Stedman and Hutchinson, comps. A Library of American Literature:
An Anthology in Eleven Volumes. 1891.
Vols. IX–XI: Literature of the Republic, Part IV., 1861–1889

Explaining Away the Gospel

By Samuel Irenæus Prime (1812–1885)

[Born in Ballston, N. Y., 1812. Died at Manchester, Vt., 1885. Irenæus Letters. Second Series. 1885.]

MRS. PARTINGTON being asked where she went to church, replied, “To any church where the gospel is dispensed with.”

The late Rev. Dr. Cox, of wonderful memory, was remarkable as an expounder of the Scriptures. In his Owego congregation—and speaking of Owego reminds me of the speech he made in the Synod of New York when he took leave of it to go to his new charge; he said, “Owego must not be confounded with Oswego or Otsego or any other of the many names having O initial and terminal.”

His facility for using large words was remarkable. It was attributed to a slight impediment in his speech, which led him to take a word that he could utter without difficulty in preference to a smaller one on which he was inclined to stumble. But that was not the reason: in writing he had the same habit, and if possible he made use of longer words than he did in public speech. Nor was there any affectation or pedantry in his style. He was as natural as he was brilliant. And he was the most brilliant clergyman of his generation. As flashes of lightning vanish in an instant, so the coruscations of his splendid genius were transient, beautiful, magnificent for the moment, but gone as suddenly as they came. There is melancholy in the thought that the best and brightest things he ever said are not on record, and with his contemporaries will pass forever from the memory of man.
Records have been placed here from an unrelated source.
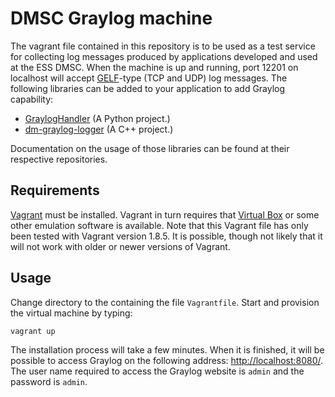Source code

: # DMSC Graylog machine
The vagrant file contained in this repository is to be used as a test service for collecting log messages produced by applications developed and used at the ESS DMSC. When the machine is up and running, port 12201 on localhost will accept [GELF](http://docs.graylog.org/en/2.1/pages/gelf.html)-type (TCP and UDP) log messages. The following libraries can be added to your application to add Graylog capability:

 * [GraylogHandler](https://bitbucket.org/europeanspallationsource/grayloghandler) (A Python project.)
 * [dm-graylog-logger](https://bitbucket.org/europeanspallationsource/dm-graylog-logger) (A C++ project.)

Documentation on the usage of those libraries can be found at their respective repositories.

## Requirements
[Vagrant](https://www.vagrantup.com) must be installed. Vagrant in turn requires that [Virtual Box](https://www.virtualbox.org) or some other emulation software is available. Note that this Vagrant file has only been tested with Vagrant version 1.8.5. It is possible, though not likely that it will not work with older or newer versions of Vagrant.

## Usage
Change directory to the containing the file `Vagrantfile`. Start and provision the virtual machine by typing:

    vagrant up

The installation process will take a few minutes. When it is finished, it will be possible to access Graylog on the following address: [http://localhost:8080/](http://localhost:8080/). The user name required to access the Graylog website is `admin` and the password is `admin`.
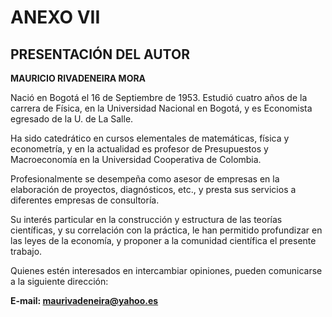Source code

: # ANEXO VII

## PRESENTACIÓN DEL AUTOR

**MAURICIO RIVADENEIRA MORA**

Nació en Bogotá el 16 de Septiembre de 1953. Estudió cuatro años de la carrera de Física, en la Universidad Nacional en Bogotá, y es Economista egresado de la U. de La Salle.

Ha sido catedrático en cursos elementales de matemáticas, física y econometría, y en la actualidad es profesor de Presupuestos y Macroeconomía en la Universidad Cooperativa de Colombia.

Profesionalmente se desempeña como asesor de empresas en la elaboración de proyectos, diagnósticos, etc., y presta sus servicios a diferentes empresas de consultoría.

Su interés particular en la construcción y estructura de las teorías científicas, y su correlación con la práctica, le han permitido profundizar en las leyes de la economía, y proponer a la comunidad científica el presente trabajo.

Quienes estén interesados en intercambiar opiniones, pueden comunicarse a la siguiente dirección:

**E-mail: maurivadeneira@yahoo.es**
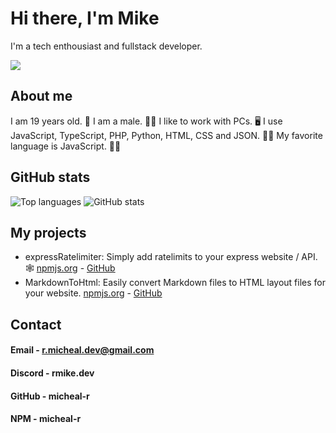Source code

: # Hi there, I'm Mike
I'm a tech enthousiast and fullstack developer.

![](https://komarev.com/ghpvc/?username=micheal-r&color=blue)

## About me
I am 19 years old. 👨
I am a male. 🧔‍♂️
I like to work with PCs. 🖥️
I use JavaScript, TypeScript, PHP, Python, HTML, CSS and JSON. 👨‍💻
My favorite language is JavaScript. 👨‍💻

## GitHub stats
![Top languages](https://github-readme-stats.vercel.app/api/top-langs/?username=micheal-r&custom_title=&layout=compact&bg_color=0D1116&text_color=ffffff&hide_border=true&langs_count=8)
![GitHub stats](https://github-readme-stats.vercel.app/api?username=micheal-r&theme=transparent&bg_color=0D1116&show_icons=true&text_color=ffffff&hide_border=true&hide_title=true&line_height=20&text_bold=false&card_width=100)

## My projects
- expressRatelimiter: Simply add ratelimits to your express website / API. 🕸️
    [npmjs.org](https://www.npmjs.com/package/express-better-ratelimit) - [GitHub](https://github.com/micheal-r/expressRatelimiter)
- MarkdownToHtml: Easily convert Markdown files to HTML layout files for your website.
    [npmjs.org](https://www.npmjs.com/package/easy-markdown-to-html) - [GitHub](https://github.com/micheal-r/MarkdownToHtml)

## Contact
#### Email - r.micheal.dev@gmail.com
#### Discord - rmike.dev
#### GitHub - micheal-r
#### NPM - micheal-r
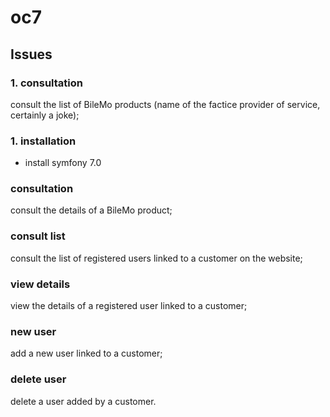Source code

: # oc7

## Issues

### 1. consultation 

consult the list of BileMo products (name of the factice provider of service, certainly a joke);

### 1. installation

- install symfony 7.0

### consultation 

consult the details of a BileMo product;

### consult list

consult the list of registered users linked to a customer on the website;

### view details 

view the details of a registered user linked to a customer;

### new user 

add a new user linked to a customer;

### delete user 

delete a user added by a customer.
They passed from his own memory, most of them, as soon as they were spoken.

An instance of this occurs to me. He was opening the General Assembly with prayer when he was Moderator, and he introduced ascriptions of praise in three Latin phrases, familiar quotations. I was reporting the meeting, and jotted down those words just as he used them. But when he came to see them in print many years after they were uttered, he had forgotten that he ever made use of them, and thought they were the fruit of the reporter’s too lively imagination. Yet Dr. Duffield, who was present, wrote down the words from the Doctor’s lips, and Dr. Hatfield, a year or two before he joined Dr. Cox in the General Assembly above, assured me that he heard the words, which were as just and true as they were extraordinary in a public prayer.

He was always ready, or, as he would say, semper paratus, and was never taken at a disadvantage. The best illustration of his readiness is his famous address before the Bible Society in London, which I will not repeat, it is so familiar. But it is hardly probable that a more splendid example of brilliant extempore rhetoric can be found in the whole range of English literature. In the later years of his life, when his powers were not at their best and brightest, he went into St. Paul’s Methodist Church in this city to worship there as a stranger. He was recognized by a gentleman, who went to the pulpit and informed the preacher that Dr. Cox was in the congregation. He was invited to preach, and taking a text, which he gave in two or three languages, he preached two hours with such variety of learning, copiousness of illustration, and felicity of diction as to entertain, delight, instruct, and move the assembly. This habit of preaching long sermons grew upon him, and he became tedious in his old age. Many others do likewise. It is the last infirmity of great preachers. Especially is it true of those who, like Dr. Cox, are fond of preaching expository sermons. There is no convenient stopping-place for a man who takes a chapter and attempts a little sermon on each clause or word. Dr. Cox rarely approved of the translation in the Bible before him. His Greek Testament was always at hand, and after a severe, sometimes a fierce denunciation of the text in the received version, he would give his own rendering, and enforce that with the ardor of genius and the power of Christian eloquence. As long ago as when he was pastor in Laight Street one of his parishioners, a prominent and wealthy merchant, tired of hearing his sermons, went over to Brooklyn to spend the Sabbath with a friend. They attended church, and lo! Dr. Cox had exchanged pulpits with the pastor, and now the parishioner was compelled to hear the preacher from whom he was running away. I have been told that the gentleman was converted by this discourse which he heard against his will, and he lived to be one of the most useful and distinguished among the merchant-princes of New York. But I am wandering.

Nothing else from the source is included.